Stored data entries:

-- -- --

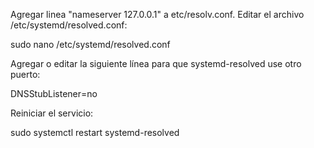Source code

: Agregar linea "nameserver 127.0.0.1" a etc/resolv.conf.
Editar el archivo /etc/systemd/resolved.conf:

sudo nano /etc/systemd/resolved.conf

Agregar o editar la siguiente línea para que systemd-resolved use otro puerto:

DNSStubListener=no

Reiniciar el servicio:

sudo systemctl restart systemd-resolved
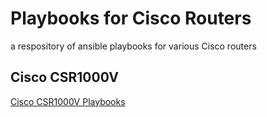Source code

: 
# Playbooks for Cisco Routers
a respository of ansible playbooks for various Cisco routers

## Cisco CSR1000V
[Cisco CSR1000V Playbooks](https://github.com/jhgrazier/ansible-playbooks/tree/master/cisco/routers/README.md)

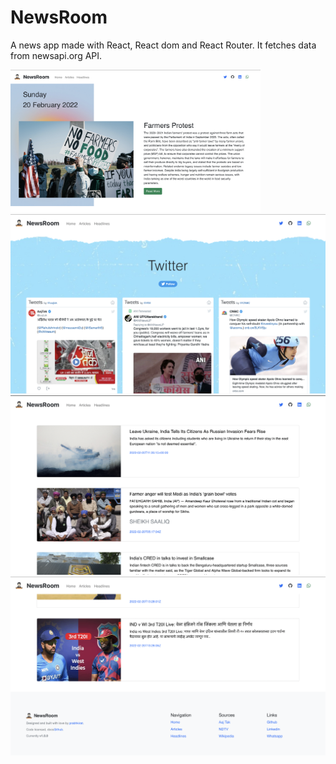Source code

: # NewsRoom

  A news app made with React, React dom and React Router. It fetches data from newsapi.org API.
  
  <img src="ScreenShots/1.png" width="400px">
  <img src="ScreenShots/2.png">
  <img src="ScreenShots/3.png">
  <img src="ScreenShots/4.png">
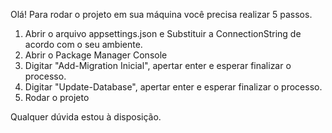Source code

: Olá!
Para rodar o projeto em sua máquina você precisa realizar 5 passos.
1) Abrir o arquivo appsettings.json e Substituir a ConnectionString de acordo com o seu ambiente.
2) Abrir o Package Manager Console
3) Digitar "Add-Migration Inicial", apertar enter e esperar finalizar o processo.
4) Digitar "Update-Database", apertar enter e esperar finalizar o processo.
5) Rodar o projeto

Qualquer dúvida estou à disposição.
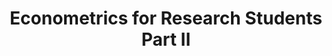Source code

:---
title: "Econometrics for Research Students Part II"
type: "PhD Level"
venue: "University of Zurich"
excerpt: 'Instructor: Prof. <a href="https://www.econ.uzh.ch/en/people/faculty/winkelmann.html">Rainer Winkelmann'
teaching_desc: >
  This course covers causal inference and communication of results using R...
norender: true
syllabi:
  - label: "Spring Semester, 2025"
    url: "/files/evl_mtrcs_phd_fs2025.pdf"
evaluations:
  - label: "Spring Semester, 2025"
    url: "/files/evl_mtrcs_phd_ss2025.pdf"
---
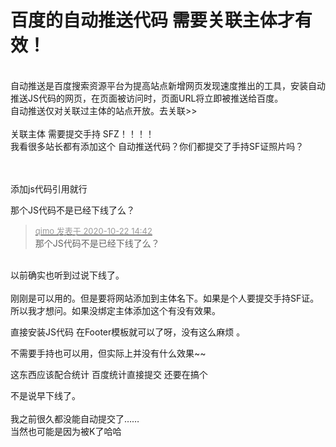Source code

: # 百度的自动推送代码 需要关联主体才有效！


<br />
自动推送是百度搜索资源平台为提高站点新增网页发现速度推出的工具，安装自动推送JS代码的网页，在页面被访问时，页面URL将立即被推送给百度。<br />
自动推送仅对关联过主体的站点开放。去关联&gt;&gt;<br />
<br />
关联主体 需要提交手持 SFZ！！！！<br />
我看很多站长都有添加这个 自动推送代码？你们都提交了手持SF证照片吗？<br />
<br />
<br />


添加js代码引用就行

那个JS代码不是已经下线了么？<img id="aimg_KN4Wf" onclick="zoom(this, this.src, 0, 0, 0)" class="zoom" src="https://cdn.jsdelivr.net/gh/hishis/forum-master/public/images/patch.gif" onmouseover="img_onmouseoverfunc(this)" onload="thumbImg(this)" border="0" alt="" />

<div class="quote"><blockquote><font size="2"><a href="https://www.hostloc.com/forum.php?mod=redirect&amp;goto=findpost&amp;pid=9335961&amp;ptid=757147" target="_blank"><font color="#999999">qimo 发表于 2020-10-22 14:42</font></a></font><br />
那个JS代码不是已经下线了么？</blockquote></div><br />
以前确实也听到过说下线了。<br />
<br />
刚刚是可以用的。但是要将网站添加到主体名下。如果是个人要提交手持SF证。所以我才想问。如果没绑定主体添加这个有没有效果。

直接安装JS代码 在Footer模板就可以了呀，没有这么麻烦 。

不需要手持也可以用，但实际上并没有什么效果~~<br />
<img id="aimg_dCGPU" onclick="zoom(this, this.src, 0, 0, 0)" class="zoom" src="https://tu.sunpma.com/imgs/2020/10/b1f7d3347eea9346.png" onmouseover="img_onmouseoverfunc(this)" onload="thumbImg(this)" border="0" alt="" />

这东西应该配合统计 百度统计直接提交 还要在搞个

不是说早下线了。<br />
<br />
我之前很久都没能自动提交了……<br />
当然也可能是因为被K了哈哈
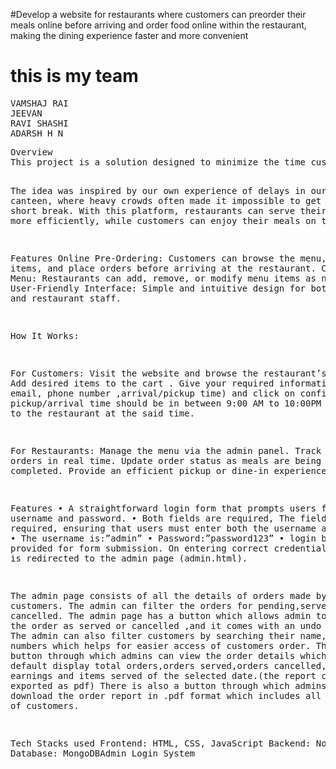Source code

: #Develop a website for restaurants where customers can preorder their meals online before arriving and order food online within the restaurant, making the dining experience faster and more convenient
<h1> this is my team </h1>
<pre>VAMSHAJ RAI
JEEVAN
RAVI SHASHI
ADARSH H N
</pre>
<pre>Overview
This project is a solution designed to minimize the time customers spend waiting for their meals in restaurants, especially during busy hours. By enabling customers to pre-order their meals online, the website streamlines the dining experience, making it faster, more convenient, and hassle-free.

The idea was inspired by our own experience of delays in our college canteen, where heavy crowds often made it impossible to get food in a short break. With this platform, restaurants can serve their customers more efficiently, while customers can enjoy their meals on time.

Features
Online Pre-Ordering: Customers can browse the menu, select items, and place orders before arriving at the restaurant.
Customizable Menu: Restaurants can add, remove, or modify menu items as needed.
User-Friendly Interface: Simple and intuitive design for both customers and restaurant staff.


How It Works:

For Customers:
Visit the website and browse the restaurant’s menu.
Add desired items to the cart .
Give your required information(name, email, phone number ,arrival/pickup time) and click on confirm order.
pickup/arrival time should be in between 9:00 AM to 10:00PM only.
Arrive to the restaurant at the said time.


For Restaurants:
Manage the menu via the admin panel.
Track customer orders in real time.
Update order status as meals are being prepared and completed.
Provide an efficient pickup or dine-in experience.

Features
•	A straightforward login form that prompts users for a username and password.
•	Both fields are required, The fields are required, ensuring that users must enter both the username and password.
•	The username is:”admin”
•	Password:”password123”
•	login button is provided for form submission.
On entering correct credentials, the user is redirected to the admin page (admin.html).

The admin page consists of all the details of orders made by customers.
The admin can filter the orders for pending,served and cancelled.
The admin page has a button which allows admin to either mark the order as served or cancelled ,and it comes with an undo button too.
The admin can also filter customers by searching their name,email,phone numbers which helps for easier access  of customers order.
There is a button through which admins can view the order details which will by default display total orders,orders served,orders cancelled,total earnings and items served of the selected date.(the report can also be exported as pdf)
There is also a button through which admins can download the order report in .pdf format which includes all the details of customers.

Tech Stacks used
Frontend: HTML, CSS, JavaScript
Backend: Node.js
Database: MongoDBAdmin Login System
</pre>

-- -- --

Although the records contain pictures, transcribe only their text, exactly as written.

Solution to this problem:
Source code

: Agregar linea "nameserver 127.0.0.1" a etc/resolv.conf.
Editar el archivo /etc/systemd/resolved.conf:

sudo nano /etc/systemd/resolved.conf

Agregar o editar la siguiente línea para que systemd-resolved use otro puerto:

DNSStubListener=no

Reiniciar el servicio:

sudo systemctl restart systemd-resolved
Source code

: 
# Playbooks for Cisco Routers
a respository of ansible playbooks for various Cisco routers

## Cisco CSR1000V
[Cisco CSR1000V Playbooks](https://github.com/jhgrazier/ansible-playbooks/tree/master/cisco/routers/README.md)

Source code

: # NewsRoom

  A news app made with React, React dom and React Router. It fetches data from newsapi.org API.
  
  <img src="ScreenShots/1.png" width="400px">
  <img src="ScreenShots/2.png">
  <img src="ScreenShots/3.png">
  <img src="ScreenShots/4.png">
Source code

: Olá!
Para rodar o projeto em sua máquina você precisa realizar 5 passos.
1) Abrir o arquivo appsettings.json e Substituir a ConnectionString de acordo com o seu ambiente.
2) Abrir o Package Manager Console
3) Digitar "Add-Migration Inicial", apertar enter e esperar finalizar o processo.
4) Digitar "Update-Database", apertar enter e esperar finalizar o processo.
5) Rodar o projeto

Qualquer dúvida estou à disposição.
Source code

:---
title: "Econometrics for Research Students Part II"
type: "PhD Level"
venue: "University of Zurich"
excerpt: 'Instructor: Prof. <a href="https://www.econ.uzh.ch/en/people/faculty/winkelmann.html">Rainer Winkelmann'
teaching_desc: >
  This course covers causal inference and communication of results using R...
norender: true
syllabi:
  - label: "Spring Semester, 2025"
    url: "/files/evl_mtrcs_phd_fs2025.pdf"
evaluations:
  - label: "Spring Semester, 2025"
    url: "/files/evl_mtrcs_phd_ss2025.pdf"
---
Source code

: # 百度的自动推送代码 需要关联主体才有效！


<br />
自动推送是百度搜索资源平台为提高站点新增网页发现速度推出的工具，安装自动推送JS代码的网页，在页面被访问时，页面URL将立即被推送给百度。<br />
自动推送仅对关联过主体的站点开放。去关联&gt;&gt;<br />
<br />
关联主体 需要提交手持 SFZ！！！！<br />
我看很多站长都有添加这个 自动推送代码？你们都提交了手持SF证照片吗？<br />
<br />
<br />


添加js代码引用就行

那个JS代码不是已经下线了么？<img id="aimg_KN4Wf" onclick="zoom(this, this.src, 0, 0, 0)" class="zoom" src="https://cdn.jsdelivr.net/gh/hishis/forum-master/public/images/patch.gif" onmouseover="img_onmouseoverfunc(this)" onload="thumbImg(this)" border="0" alt="" />

<div class="quote"><blockquote><font size="2"><a href="https://www.hostloc.com/forum.php?mod=redirect&amp;goto=findpost&amp;pid=9335961&amp;ptid=757147" target="_blank"><font color="#999999">qimo 发表于 2020-10-22 14:42</font></a></font><br />
那个JS代码不是已经下线了么？</blockquote></div><br />
以前确实也听到过说下线了。<br />
<br />
刚刚是可以用的。但是要将网站添加到主体名下。如果是个人要提交手持SF证。所以我才想问。如果没绑定主体添加这个有没有效果。

直接安装JS代码 在Footer模板就可以了呀，没有这么麻烦 。

不需要手持也可以用，但实际上并没有什么效果~~<br />
<img id="aimg_dCGPU" onclick="zoom(this, this.src, 0, 0, 0)" class="zoom" src="https://tu.sunpma.com/imgs/2020/10/b1f7d3347eea9346.png" onmouseover="img_onmouseoverfunc(this)" onload="thumbImg(this)" border="0" alt="" />

这东西应该配合统计 百度统计直接提交 还要在搞个

不是说早下线了。<br />
<br />
我之前很久都没能自动提交了……<br />
当然也可能是因为被K了哈哈
Source code

: #Develop a website for restaurants where customers can preorder their meals online before arriving and order food online within the restaurant, making the dining experience faster and more convenient
<h1> this is my team </h1>
<pre>VAMSHAJ RAI
JEEVAN
RAVI SHASHI
ADARSH H N
</pre>
<pre>Overview
This project is a solution designed to minimize the time customers spend waiting for their meals in restaurants, especially during busy hours. By enabling customers to pre-order their meals online, the website streamlines the dining experience, making it faster, more convenient, and hassle-free.

The idea was inspired by our own experience of delays in our college canteen, where heavy crowds often made it impossible to get food in a short break. With this platform, restaurants can serve their customers more efficiently, while customers can enjoy their meals on time.

Features
Online Pre-Ordering: Customers can browse the menu, select items, and place orders before arriving at the restaurant.
Customizable Menu: Restaurants can add, remove, or modify menu items as needed.
User-Friendly Interface: Simple and intuitive design for both customers and restaurant staff.


How It Works:

For Customers:
Visit the website and browse the restaurant’s menu.
Add desired items to the cart .
Give your required information(name, email, phone number ,arrival/pickup time) and click on confirm order.
pickup/arrival time should be in between 9:00 AM to 10:00PM only.
Arrive to the restaurant at the said time.


For Restaurants:
Manage the menu via the admin panel.
Track customer orders in real time.
Update order status as meals are being prepared and completed.
Provide an efficient pickup or dine-in experience.

Features
•	A straightforward login form that prompts users for a username and password.
•	Both fields are required, The fields are required, ensuring that users must enter both the username and password.
•	The username is:”admin”
•	Password:”password123”
•	login button is provided for form submission.
On entering correct credentials, the user is redirected to the admin page (admin.html).

The admin page consists of all the details of orders made by customers.
The admin can filter the orders for pending,served and cancelled.
The admin page has a button which allows admin to either mark the order as served or cancelled ,and it comes with an undo button too.
The admin can also filter customers by searching their name,email,phone numbers which helps for easier access  of customers order.
There is a button through which admins can view the order details which will by default display total orders,orders served,orders cancelled,total earnings and items served of the selected date.(the report can also be exported as pdf)
There is also a button through which admins can download the order report in .pdf format which includes all the details of customers.

Tech Stacks used
Frontend: HTML, CSS, JavaScript
Backend: Node.js
Database: MongoDBAdmin Login System
</pre>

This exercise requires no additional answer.